Would you reproduce exactly the lines below from the one holding "### Resizing" through the one holding "- No action", inclusive, and no others?
* * * *
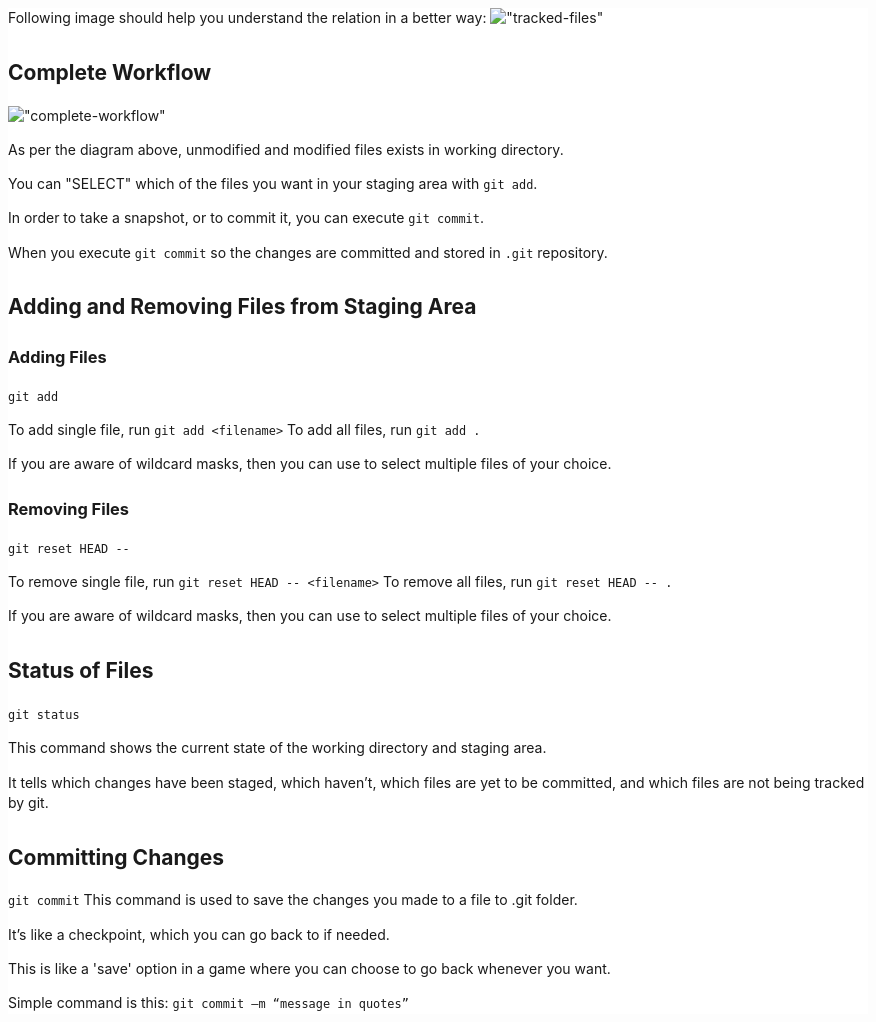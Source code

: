 Following image should help you understand the relation in a better way:
!["tracked-files"](./images/tracked-files-states.png)


## Complete Workflow

!["complete-workflow"](./images/complete-workflow.png)

As per the diagram above, unmodified and modified files exists in working directory.

You can "SELECT" which of the files you want in your staging area with `git add`.

In order to take a snapshot, or to commit it, you can execute `git commit`.

When you execute `git commit` so the changes are committed and stored in `.git` repository.

## Adding and Removing Files from Staging Area

### Adding Files
`git add`

To add single file, run `git add <filename>`
To add all files, run `git add .`

If you are aware of wildcard masks, then you can use to select multiple files of your choice.

### Removing Files
`git reset HEAD --`

To remove single file, run `git reset HEAD -- <filename>`
To remove all files, run `git reset HEAD -- .`

If you are aware of wildcard masks, then you can use to select multiple files of your choice.

## Status of Files
`git status`

This command shows the current state of the working directory and staging area. 

It tells which changes have been staged, which haven’t, which files are yet to be committed, and which files are not being tracked by git. 


## Committing Changes
`git commit`
This command is used to save the changes you made to a file to .git folder. 

It’s like a checkpoint, which you can go back to if needed.  

This is like a 'save' option in a game where you can choose to go back whenever you want.

Simple command is this:
`git commit –m “message in quotes” `
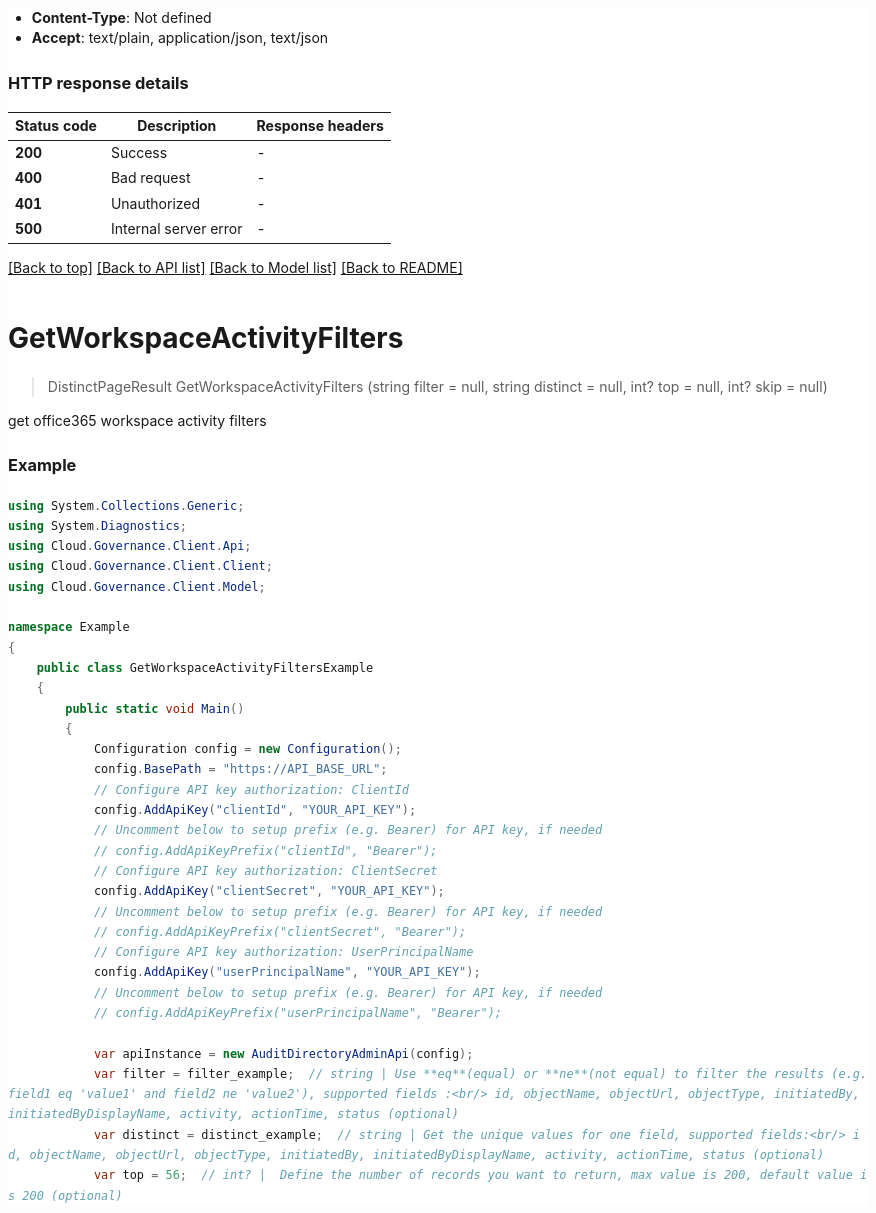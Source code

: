  - **Content-Type**: Not defined
 - **Accept**: text/plain, application/json, text/json

### HTTP response details
| Status code | Description | Response headers |
|-------------|-------------|------------------|
| **200** | Success |  -  |
| **400** | Bad request |  -  |
| **401** | Unauthorized |  -  |
| **500** | Internal server error |  -  |

[[Back to top]](#) [[Back to API list]](../README.md#documentation-for-api-endpoints) [[Back to Model list]](../README.md#documentation-for-models) [[Back to README]](../README.md)

<a name="getworkspaceactivityfilters"></a>
# **GetWorkspaceActivityFilters**
> DistinctPageResult GetWorkspaceActivityFilters (string filter = null, string distinct = null, int? top = null, int? skip = null)

get office365 workspace activity filters

### Example
```csharp
using System.Collections.Generic;
using System.Diagnostics;
using Cloud.Governance.Client.Api;
using Cloud.Governance.Client.Client;
using Cloud.Governance.Client.Model;

namespace Example
{
    public class GetWorkspaceActivityFiltersExample
    {
        public static void Main()
        {
            Configuration config = new Configuration();
            config.BasePath = "https://API_BASE_URL";
            // Configure API key authorization: ClientId
            config.AddApiKey("clientId", "YOUR_API_KEY");
            // Uncomment below to setup prefix (e.g. Bearer) for API key, if needed
            // config.AddApiKeyPrefix("clientId", "Bearer");
            // Configure API key authorization: ClientSecret
            config.AddApiKey("clientSecret", "YOUR_API_KEY");
            // Uncomment below to setup prefix (e.g. Bearer) for API key, if needed
            // config.AddApiKeyPrefix("clientSecret", "Bearer");
            // Configure API key authorization: UserPrincipalName
            config.AddApiKey("userPrincipalName", "YOUR_API_KEY");
            // Uncomment below to setup prefix (e.g. Bearer) for API key, if needed
            // config.AddApiKeyPrefix("userPrincipalName", "Bearer");

            var apiInstance = new AuditDirectoryAdminApi(config);
            var filter = filter_example;  // string | Use **eq**(equal) or **ne**(not equal) to filter the results (e.g. field1 eq 'value1' and field2 ne 'value2'), supported fields :<br/> id, objectName, objectUrl, objectType, initiatedBy, initiatedByDisplayName, activity, actionTime, status (optional) 
            var distinct = distinct_example;  // string | Get the unique values for one field, supported fields:<br/> id, objectName, objectUrl, objectType, initiatedBy, initiatedByDisplayName, activity, actionTime, status (optional) 
            var top = 56;  // int? |  Define the number of records you want to return, max value is 200, default value is 200 (optional) 
```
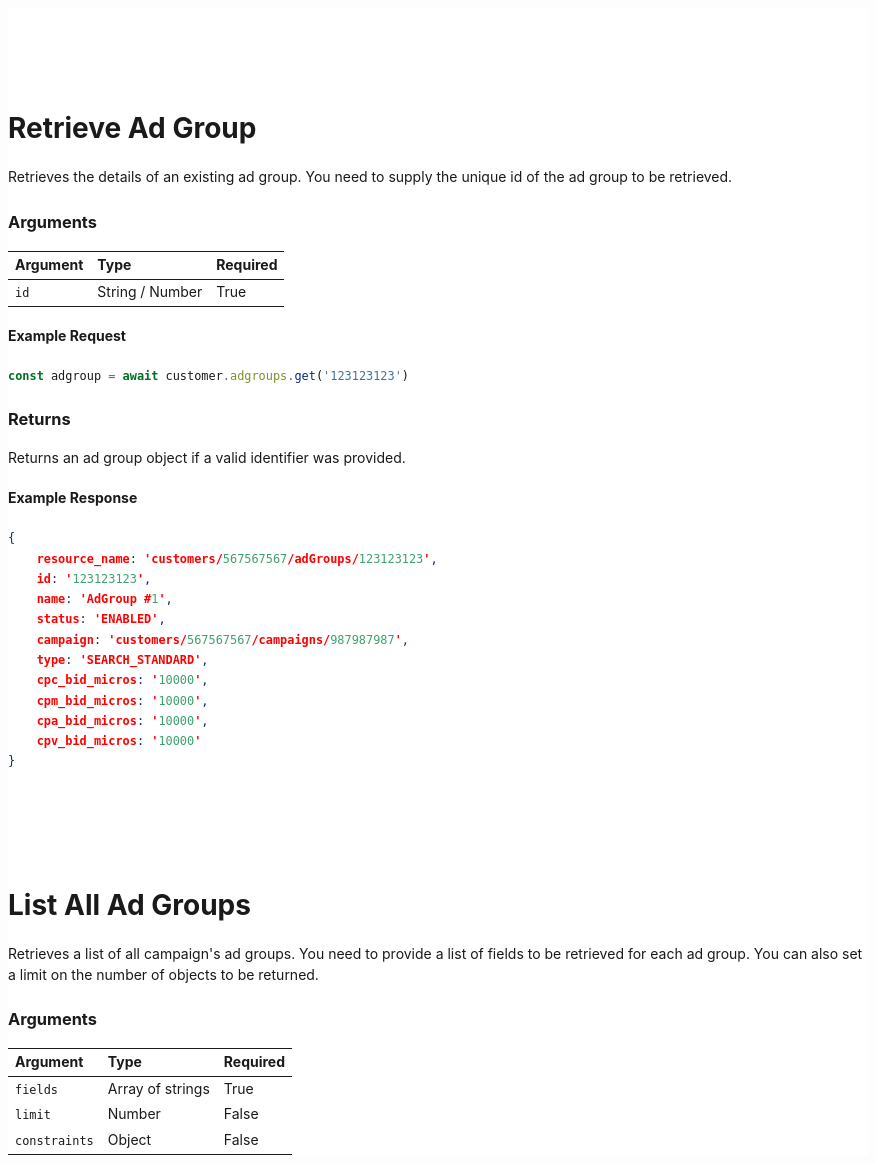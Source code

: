 

<br/><br/><br/>
# Retrieve Ad Group
Retrieves the details of an existing ad group. You need to supply the unique id of the ad group to be retrieved.

### Arguments
 Argument       | Type    | Required
 :------------- | :------ | :-------- |
 `id`  | String / Number  | True
 


#### Example Request
```javascript
const adgroup = await customer.adgroups.get('123123123')
```

### Returns
Returns an ad group object if a valid identifier was provided. 
#### Example Response
```json
{ 
    resource_name: 'customers/567567567/adGroups/123123123',
    id: '123123123',
    name: 'AdGroup #1',
    status: 'ENABLED',
    campaign: 'customers/567567567/campaigns/987987987',
    type: 'SEARCH_STANDARD',
    cpc_bid_micros: '10000',
    cpm_bid_micros: '10000',
    cpa_bid_micros: '10000',
    cpv_bid_micros: '10000' 
} 
```




<br/><br/><br/>
# List All Ad Groups
Retrieves a list of all campaign's ad groups. You need to provide a list of fields to be retrieved for each ad group. You can also set a limit on the number of objects to be returned.

### Arguments
 Argument       | Type    | Required
 :------------- | :------ | :-------- |
 `fields`       | Array of strings  | True
 `limit`        | Number  | False
 `constraints`  | Object  | False
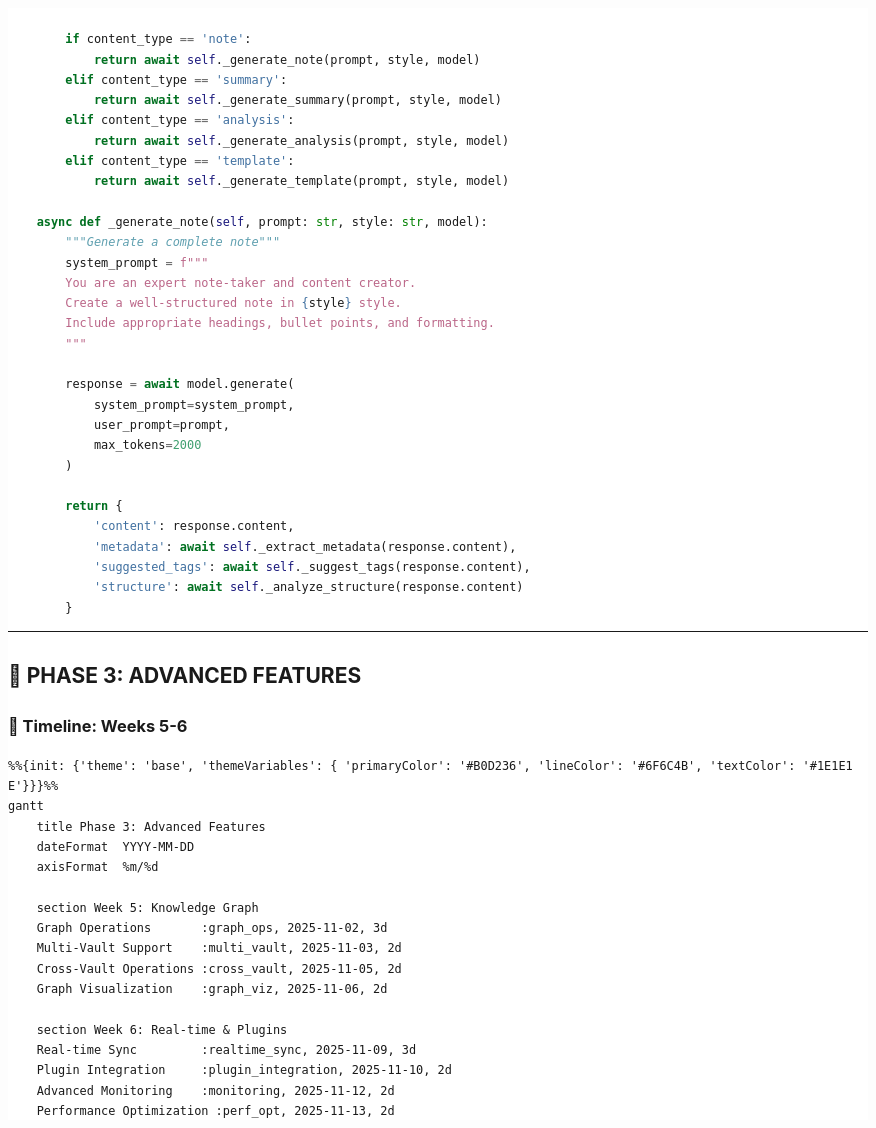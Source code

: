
 ```python
        
        if content_type == 'note':
            return await self._generate_note(prompt, style, model)
        elif content_type == 'summary':
            return await self._generate_summary(prompt, style, model)
        elif content_type == 'analysis':
            return await self._generate_analysis(prompt, style, model)
        elif content_type == 'template':
            return await self._generate_template(prompt, style, model)
    
    async def _generate_note(self, prompt: str, style: str, model):
        """Generate a complete note"""
        system_prompt = f"""
        You are an expert note-taker and content creator.
        Create a well-structured note in {style} style.
        Include appropriate headings, bullet points, and formatting.
        """
        
        response = await model.generate(
            system_prompt=system_prompt,
            user_prompt=prompt,
            max_tokens=2000
        )
        
        return {
            'content': response.content,
            'metadata': await self._extract_metadata(response.content),
            'suggested_tags': await self._suggest_tags(response.content),
            'structure': await self._analyze_structure(response.content)
        }
```

---

## 🔧 **PHASE 3: ADVANCED FEATURES**

### **📅 Timeline: Weeks 5-6**

```mermaid
%%{init: {'theme': 'base', 'themeVariables': { 'primaryColor': '#B0D236', 'lineColor': '#6F6C4B', 'textColor': '#1E1E1E'}}}%%
gantt
    title Phase 3: Advanced Features
    dateFormat  YYYY-MM-DD
    axisFormat  %m/%d
    
    section Week 5: Knowledge Graph
    Graph Operations       :graph_ops, 2025-11-02, 3d
    Multi-Vault Support    :multi_vault, 2025-11-03, 2d
    Cross-Vault Operations :cross_vault, 2025-11-05, 2d
    Graph Visualization    :graph_viz, 2025-11-06, 2d
    
    section Week 6: Real-time & Plugins
    Real-time Sync         :realtime_sync, 2025-11-09, 3d
    Plugin Integration     :plugin_integration, 2025-11-10, 2d
    Advanced Monitoring    :monitoring, 2025-11-12, 2d
    Performance Optimization :perf_opt, 2025-11-13, 2d
```
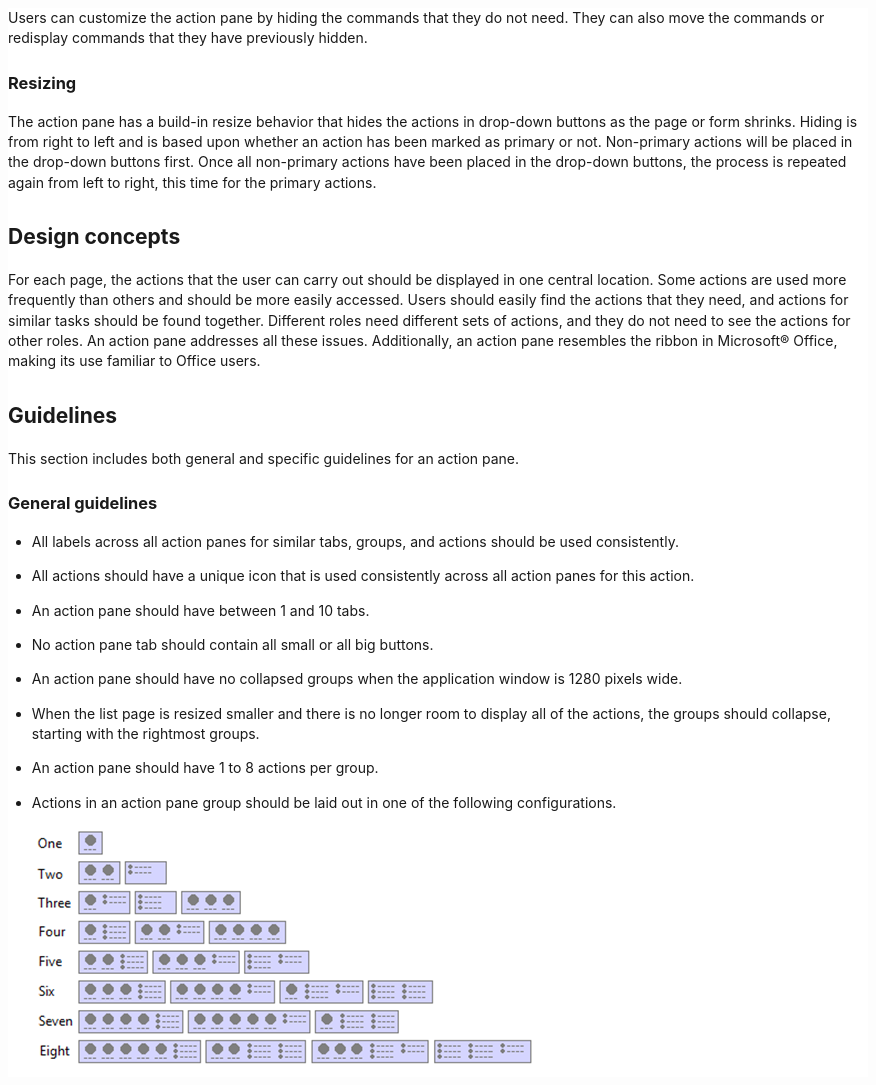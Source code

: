 Users can customize the action pane by hiding the commands that they do not need. They can also move the commands or redisplay commands that they have previously hidden.

### Resizing

The action pane has a build-in resize behavior that hides the actions in drop-down buttons as the page or form shrinks. Hiding is from right to left and is based upon whether an action has been marked as primary or not. Non-primary actions will be placed in the drop-down buttons first. Once all non-primary actions have been placed in the drop-down buttons, the process is repeated again from left to right, this time for the primary actions.

## Design concepts

For each page, the actions that the user can carry out should be displayed in one central location. Some actions are used more frequently than others and should be more easily accessed. Users should easily find the actions that they need, and actions for similar tasks should be found together. Different roles need different sets of actions, and they do not need to see the actions for other roles. An action pane addresses all these issues. Additionally, an action pane resembles the ribbon in Microsoft® Office, making its use familiar to Office users.

## Guidelines

This section includes both general and specific guidelines for an action pane.

### General guidelines

  - All labels across all action panes for similar tabs, groups, and actions should be used consistently.

  - All actions should have a unique icon that is used consistently across all action panes for this action.

  - An action pane should have between 1 and 10 tabs.

  - No action pane tab should contain all small or all big buttons.

  - An action pane should have no collapsed groups when the application window is 1280 pixels wide.

  - When the list page is resized smaller and there is no longer room to display all of the actions, the groups should collapse, starting with the rightmost groups.

  - An action pane should have 1 to 8 actions per group.

  - Actions in an action pane group should be laid out in one of the following configurations.
    
    ![Action pane configuration](images/Gg853328.ListpageC_02(AX.60).png "Action pane configuration")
* * * *
Answer space:
### Resizing

The action pane has a build-in resize behavior that hides the actions in drop-down buttons as the page or form shrinks. Hiding is from right to left and is based upon whether an action has been marked as primary or not. Non-primary actions will be placed in the drop-down buttons first. Once all non-primary actions have been placed in the drop-down buttons, the process is repeated again from left to right, this time for the primary actions.

## Design concepts

For each page, the actions that the user can carry out should be displayed in one central location. Some actions are used more frequently than others and should be more easily accessed. Users should easily find the actions that they need, and actions for similar tasks should be found together. Different roles need different sets of actions, and they do not need to see the actions for other roles. An action pane addresses all these issues. Additionally, an action pane resembles the ribbon in Microsoft® Office, making its use familiar to Office users.

## Guidelines

This section includes both general and specific guidelines for an action pane.

### General guidelines

  - All labels across all action panes for similar tabs, groups, and actions should be used consistently.

  - All actions should have a unique icon that is used consistently across all action panes for this action.

  - An action pane should have between 1 and 10 tabs.

  - No action pane tab should contain all small or all big buttons.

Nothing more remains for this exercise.